Summary
In Linmont Realty, Inc. v Vitocarl, Inc. (147 AD2d 618, 620 [2nd Dept 1989]), the tenant made "no offer to cure," at all, but instead, merely disputed the allegations of default under its lease.
Summary of this case from Mark Hotel LLC v. Madison Seventy-Seventh LLCOpinion
February 21, 1989
Appeal from the Supreme Court, Nassau County (McCabe, J.).
Ordered that the order is affirmed insofar as appealed from, with costs; and it is further,
Ordered that the preliminary injunction granted by this court's decision and order dated April 12, 1988 is vacated.
On November 27, 1978, the defendant Ferraro and the plaintiff's assignor entered into a lease of certain premises located at 222 East Montauk Highway, Lindenhurst, New York. The lease, which was to commence on January 1, 1979 and terminate on December 31, 1993, provided that the demised premises were to be used "only for vehicle gasoline and service station and/or any other lawful purpose related or incidental thereto including retail sale of food in [sic] merchandise".
On or about November 25, 1987, the defendants served upon the plaintiff a "Notice of Termination of Lease", alleging 17 defaults, including failure to renew environmental liability insurance, failure to keep daily records of gasoline inventory, failure to have tanks tested, failure to permit the defendants to inspect records of tank tests and inventory control, failure to clean and maintain the premises, and illegally subletting a portion of the premises for the storage and distribution of newspapers. The notice further provided that if all defaults were not cured by the plaintiff as of December 11, 1987, summary proceedings would be instituted.
On December 7, 1987, the plaintiff commenced this action for a declaratory judgment, and a Yellowstone injunction (see, First Natl. Stores v Yellowstone Shopping Center, 21 N.Y.2d 630). Specifically, the plaintiff requested a declaration that it was not obliged to provide environmental liability insurance, that the defendants had waived various alleged defaults relating to maintenance and repair, that the defendants had no right to inspect its business records, that only the premises and not the business was required to comply with governmental regulations, that the requested repair of the building facade was void for vagueness, and that the retail sale of newspapers was a permitted use under the terms of the lease. The defendants opposed the motion, and cross-moved to dismiss the complaint.

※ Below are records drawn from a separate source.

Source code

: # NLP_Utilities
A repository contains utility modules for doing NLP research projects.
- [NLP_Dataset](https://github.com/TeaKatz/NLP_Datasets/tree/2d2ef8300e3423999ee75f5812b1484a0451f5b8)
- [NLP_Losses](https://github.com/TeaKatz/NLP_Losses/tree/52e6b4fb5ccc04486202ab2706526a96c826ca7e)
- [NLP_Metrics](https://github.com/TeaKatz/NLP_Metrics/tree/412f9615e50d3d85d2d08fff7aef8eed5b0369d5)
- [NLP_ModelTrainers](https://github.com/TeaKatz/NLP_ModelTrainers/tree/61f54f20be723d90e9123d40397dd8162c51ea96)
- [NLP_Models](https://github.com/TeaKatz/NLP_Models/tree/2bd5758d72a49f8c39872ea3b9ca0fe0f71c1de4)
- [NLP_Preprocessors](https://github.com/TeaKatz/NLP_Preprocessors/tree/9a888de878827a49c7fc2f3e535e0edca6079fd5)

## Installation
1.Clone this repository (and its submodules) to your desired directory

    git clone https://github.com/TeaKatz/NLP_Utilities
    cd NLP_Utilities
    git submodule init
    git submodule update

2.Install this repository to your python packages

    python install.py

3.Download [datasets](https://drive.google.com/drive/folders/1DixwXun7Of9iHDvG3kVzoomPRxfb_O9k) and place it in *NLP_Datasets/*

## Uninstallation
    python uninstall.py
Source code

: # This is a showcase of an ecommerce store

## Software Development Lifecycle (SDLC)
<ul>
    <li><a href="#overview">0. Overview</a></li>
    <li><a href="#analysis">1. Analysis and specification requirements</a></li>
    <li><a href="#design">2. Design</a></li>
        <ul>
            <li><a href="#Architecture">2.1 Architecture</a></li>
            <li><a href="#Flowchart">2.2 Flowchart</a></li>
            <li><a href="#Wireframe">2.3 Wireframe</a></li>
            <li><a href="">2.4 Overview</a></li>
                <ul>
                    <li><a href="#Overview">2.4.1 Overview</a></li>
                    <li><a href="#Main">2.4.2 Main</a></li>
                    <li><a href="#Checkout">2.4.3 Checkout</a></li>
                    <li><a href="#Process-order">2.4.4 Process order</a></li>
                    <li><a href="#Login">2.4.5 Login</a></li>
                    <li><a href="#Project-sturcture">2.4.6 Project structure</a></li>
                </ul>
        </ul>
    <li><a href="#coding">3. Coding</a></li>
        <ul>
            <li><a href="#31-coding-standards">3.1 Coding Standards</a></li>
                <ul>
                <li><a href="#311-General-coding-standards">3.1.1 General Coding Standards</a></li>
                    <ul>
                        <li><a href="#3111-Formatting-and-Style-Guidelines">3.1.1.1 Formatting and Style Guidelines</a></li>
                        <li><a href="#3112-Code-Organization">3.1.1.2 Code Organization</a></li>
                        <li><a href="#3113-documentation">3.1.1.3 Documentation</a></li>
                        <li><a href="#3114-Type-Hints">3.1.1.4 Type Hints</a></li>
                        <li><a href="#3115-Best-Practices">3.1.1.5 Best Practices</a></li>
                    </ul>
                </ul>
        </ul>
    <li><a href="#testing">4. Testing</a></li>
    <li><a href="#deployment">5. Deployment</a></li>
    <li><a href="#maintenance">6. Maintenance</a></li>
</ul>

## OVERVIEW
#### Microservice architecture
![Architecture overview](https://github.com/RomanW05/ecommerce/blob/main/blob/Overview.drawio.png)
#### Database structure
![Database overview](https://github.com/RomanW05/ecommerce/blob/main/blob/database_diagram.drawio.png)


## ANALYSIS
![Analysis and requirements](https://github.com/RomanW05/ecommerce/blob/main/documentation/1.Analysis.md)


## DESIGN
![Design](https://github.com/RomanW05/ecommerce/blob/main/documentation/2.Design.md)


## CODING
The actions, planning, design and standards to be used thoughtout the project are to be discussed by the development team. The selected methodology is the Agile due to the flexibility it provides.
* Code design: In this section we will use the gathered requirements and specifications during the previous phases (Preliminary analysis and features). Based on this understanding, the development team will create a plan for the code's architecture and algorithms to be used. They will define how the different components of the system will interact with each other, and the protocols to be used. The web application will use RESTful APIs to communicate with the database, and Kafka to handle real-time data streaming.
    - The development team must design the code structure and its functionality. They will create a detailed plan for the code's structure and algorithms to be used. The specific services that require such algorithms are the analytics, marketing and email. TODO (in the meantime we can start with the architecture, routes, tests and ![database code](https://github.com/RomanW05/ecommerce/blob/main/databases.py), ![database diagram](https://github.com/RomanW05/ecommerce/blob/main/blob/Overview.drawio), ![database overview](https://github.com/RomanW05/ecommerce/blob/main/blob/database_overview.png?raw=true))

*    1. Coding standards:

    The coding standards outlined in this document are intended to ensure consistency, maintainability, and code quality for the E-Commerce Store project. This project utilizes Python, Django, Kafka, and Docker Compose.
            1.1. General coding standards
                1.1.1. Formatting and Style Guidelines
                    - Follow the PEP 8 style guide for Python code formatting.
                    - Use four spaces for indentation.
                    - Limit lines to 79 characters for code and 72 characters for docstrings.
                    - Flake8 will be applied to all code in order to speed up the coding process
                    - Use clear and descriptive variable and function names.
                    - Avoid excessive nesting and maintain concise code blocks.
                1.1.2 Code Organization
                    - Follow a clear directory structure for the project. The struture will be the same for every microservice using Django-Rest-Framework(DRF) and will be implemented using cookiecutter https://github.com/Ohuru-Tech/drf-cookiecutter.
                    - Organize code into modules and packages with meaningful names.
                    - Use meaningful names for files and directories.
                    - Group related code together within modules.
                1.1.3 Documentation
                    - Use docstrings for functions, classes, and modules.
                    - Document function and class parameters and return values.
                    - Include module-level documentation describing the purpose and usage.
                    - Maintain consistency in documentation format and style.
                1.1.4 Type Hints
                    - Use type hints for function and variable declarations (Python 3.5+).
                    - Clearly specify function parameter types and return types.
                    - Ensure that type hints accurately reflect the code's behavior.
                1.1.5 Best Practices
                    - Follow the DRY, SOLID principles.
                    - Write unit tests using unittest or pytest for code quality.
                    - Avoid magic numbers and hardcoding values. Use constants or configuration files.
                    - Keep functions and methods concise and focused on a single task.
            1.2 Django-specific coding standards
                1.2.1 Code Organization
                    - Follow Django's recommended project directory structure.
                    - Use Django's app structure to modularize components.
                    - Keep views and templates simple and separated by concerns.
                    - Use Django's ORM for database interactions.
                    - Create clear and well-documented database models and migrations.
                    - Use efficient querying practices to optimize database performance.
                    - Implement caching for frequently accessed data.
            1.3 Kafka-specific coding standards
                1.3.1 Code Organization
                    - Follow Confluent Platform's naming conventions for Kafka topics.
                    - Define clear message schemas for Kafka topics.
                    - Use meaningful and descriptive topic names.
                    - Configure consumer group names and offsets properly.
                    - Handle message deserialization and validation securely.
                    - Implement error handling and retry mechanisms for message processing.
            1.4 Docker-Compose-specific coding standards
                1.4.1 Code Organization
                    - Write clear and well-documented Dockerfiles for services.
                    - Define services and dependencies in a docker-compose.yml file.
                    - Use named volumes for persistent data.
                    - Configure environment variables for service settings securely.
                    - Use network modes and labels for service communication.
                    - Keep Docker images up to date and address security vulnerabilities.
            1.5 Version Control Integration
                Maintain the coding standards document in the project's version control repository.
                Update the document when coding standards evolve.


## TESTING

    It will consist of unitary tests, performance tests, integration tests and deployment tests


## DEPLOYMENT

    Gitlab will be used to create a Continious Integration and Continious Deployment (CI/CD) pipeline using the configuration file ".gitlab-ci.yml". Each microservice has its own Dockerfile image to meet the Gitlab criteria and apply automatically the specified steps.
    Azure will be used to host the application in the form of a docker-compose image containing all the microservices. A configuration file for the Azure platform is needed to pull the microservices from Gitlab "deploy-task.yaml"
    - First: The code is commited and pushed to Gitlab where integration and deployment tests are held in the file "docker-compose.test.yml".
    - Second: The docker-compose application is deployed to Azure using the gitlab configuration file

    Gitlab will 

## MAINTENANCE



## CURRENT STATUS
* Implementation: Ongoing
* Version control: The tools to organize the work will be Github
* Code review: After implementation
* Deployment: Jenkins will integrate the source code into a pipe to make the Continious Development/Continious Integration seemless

By order dated March 2, 1988, the court denied the plaintiff's application for a Yellowstone injunction and dismissed the complaint.
On appeal, the plaintiff argues that the Yellowstone injunction should have been granted, and that the complaint was improperly dismissed. We disagree.
To procure a Yellowstone injunction, a commercial tenant must demonstrate, inter alia, that "it has the desire and ability to cure the alleged default by any means short of vacating the premises" (Continental Towers Garage Corp. v Contowers Assocs. Ltd. Partnership, 141 A.D.2d 390, 394). The plaintiff herein has made no offer to cure any of the charged defaults, alleging instead that many of the alleged defaults listed in the "Notice of Termination of Lease" were not its responsibility, that various conditions did not exist as claimed by the defendants, and that the remainder of the defaults had been waived by the defendants acceptance of rent with knowledge of their existence. In the absence of a good-faith showing of a willingness to cure, the Yellowstone injunction was properly denied (Cemco Rests. v Ten Park Ave. Tenants Corp., 135 A.D.2d 461).
In addition, the court properly dismissed the complaint pursuant to CPLR 3211. Mangano, J.P., Bracken, Kunzeman and Balletta, JJ., concur.